Scientific classification
- Kingdom: Plantae
- Clade: Tracheophytes
- Clade: Angiosperms
- Clade: Eudicots
- Clade: Rosids
- Order: Malpighiales
- Family: Salicaceae
- Genus: Salix
- Species: S. daliensis
- Binomial name: Salix daliensis C.F.Fang & S.D.Zhao

= Salix daliensis =

- Genus: Salix
- Species: daliensis
- Authority: C.F.Fang & S.D.Zhao

Shrub in the genus of willows

Salix daliensis is a shrub from the genus of willows (Salix) with mostly 5 to 6 centimeters long leaf blades. The natural range of the species is in China.

==Description==
Salix daliensis grows like a shrub. The twigs are initially hairy and later bald. The buds are brownish red and egg-shaped. The leaves have a rarely from 3, usually 6 to 7 millimeters long, densely downy hairy petiole. The leaf blade is lanceolate or oblong-lanceolate to narrowly ovate, from 3 mostly 5 to 6, rarely up to 8 centimeters long and 0.6 to 1.5 sometimes up to 2 centimeters wide. The leaf margin is entire or indistinctly and closely covered with glands, the leaf base is wedge-shaped and rounded, the leaf end pointed. The upper side of the leaf is green to dark green and almost bare, the underside is densely white and silky hairy and shiny. The central vein is elevated and more than 20 pairs of side veins are formed.

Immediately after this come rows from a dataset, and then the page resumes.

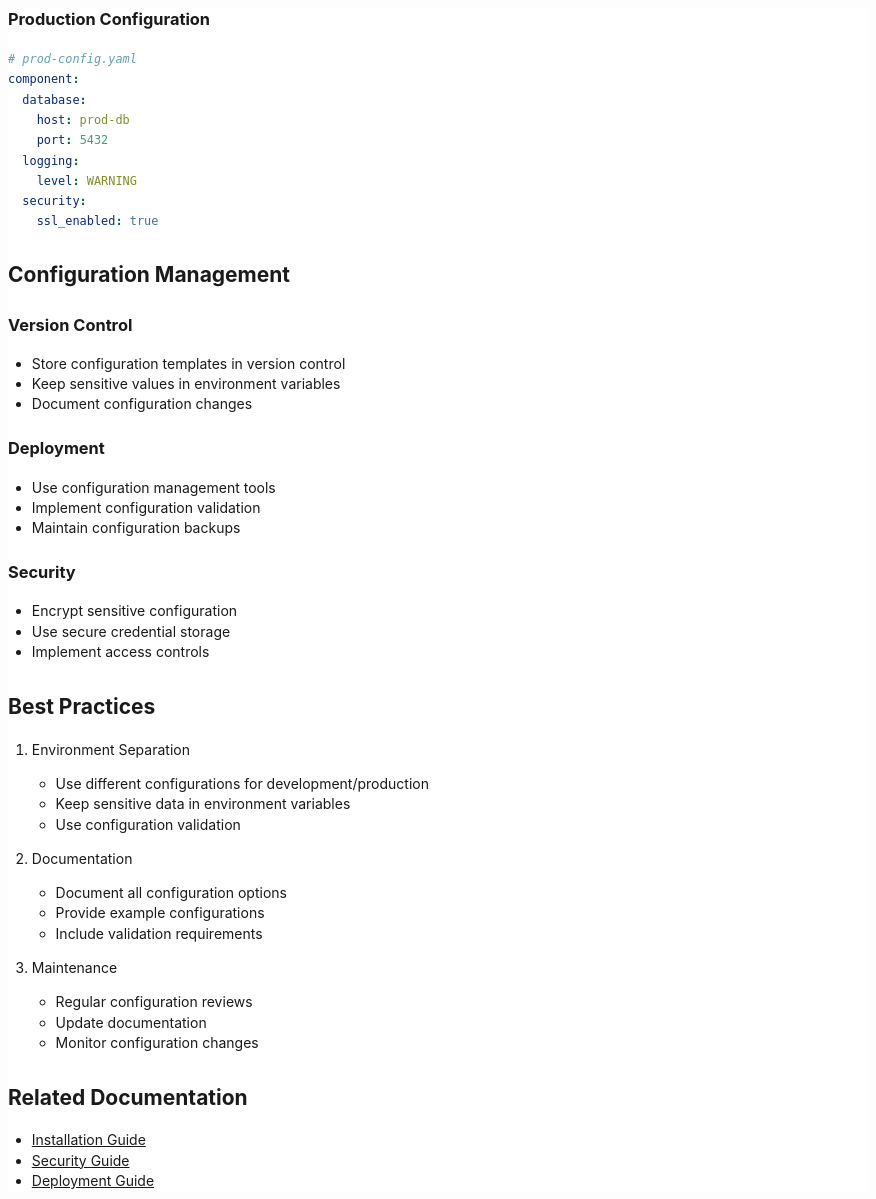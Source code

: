 ### Production Configuration
```yaml
# prod-config.yaml
component:
  database:
    host: prod-db
    port: 5432
  logging:
    level: WARNING
  security:
    ssl_enabled: true
```

## Configuration Management

### Version Control
- Store configuration templates in version control
- Keep sensitive values in environment variables
- Document configuration changes

### Deployment
- Use configuration management tools
- Implement configuration validation
- Maintain configuration backups

### Security
- Encrypt sensitive configuration
- Use secure credential storage
- Implement access controls

## Best Practices

1. Environment Separation
   - Use different configurations for development/production
   - Keep sensitive data in environment variables
   - Use configuration validation

2. Documentation
   - Document all configuration options
   - Provide example configurations
   - Include validation requirements

3. Maintenance
   - Regular configuration reviews
   - Update documentation
   - Monitor configuration changes

## Related Documentation
- [Installation Guide](../installation/README.md)
- [Security Guide](../security/README.md)
- [Deployment Guide](../deployment/README.md)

The inflorescences are cylindrical, 1.5 to 6 rarely to 15 centimeters long and 4 to 6 millimeters in diameter catkins. Two to five small leaves are formed on the peduncle. The bracts are inverted triangular to triangular-egg-shaped, densely white and downy hairy, ciliate and have a truncated tip. Male flowers have an adaxial and an abaxial nectar gland that are ovate to oblong, about half as long as the bracts and have a truncated or edged tip. The two stamensstand free. The stamens are about twice as long as the bracts and almost completely hairy down. The anthers are yellow and ellipsoidal. Female flowers have an adaxial, oblong, egg-shaped nectar gland that about one-third the length of the ovary achieved. The ovary is egg-shaped, sessile, about 2 millimeters long and hairy white downy. The pen is divided approximately half to one-third as long as the ovary, completely or bilobed. The scar is bilobed and short. The fruits are densely fluffy hairy capsules. Salix daliensis flowers when the leaves shoot in April, the fruits ripen in June.

==Range==
The natural range is in the southwest of the Chinese province of Hubei, in the south of Sichuan and in Yunnan. Salix daliensis grows in valleys, on mountain slopes and in forests at altitudes of 1500 to 2700 meters.

==Taxonomy==
Salix daliensis is a species from the genus of willows (Salix) in the willow family (Salicaceae). There, it is the section Psilostigmatae assigned. It was only in 1980 by Fang Zhenfu and Zhao Shi Dong in the Bulletin of Botanical Laboratory of North-Eastern Forestry Institute scientifically described.
Salix daliensis is similar to Salix wolohoensis, but differs from it by the silky hairy and shiny underside of the leaf and the divided style. It differs from the similarly similar Salix psilostigma in the pointed end of the leaf, the short petiole, the thin catkins, the shorter, two-part style and the short ovary.

==Literature==
- Wu Zheng-yi, Peter H. Raven (Ed.): Flora of China. Volume 4: Cycadaceae through Fagaceae. Science Press / Missouri Botanical Garden Press, Beijing / St. Louis 1999, ISBN 0-915279-70-3, pp. 226, 232 (English).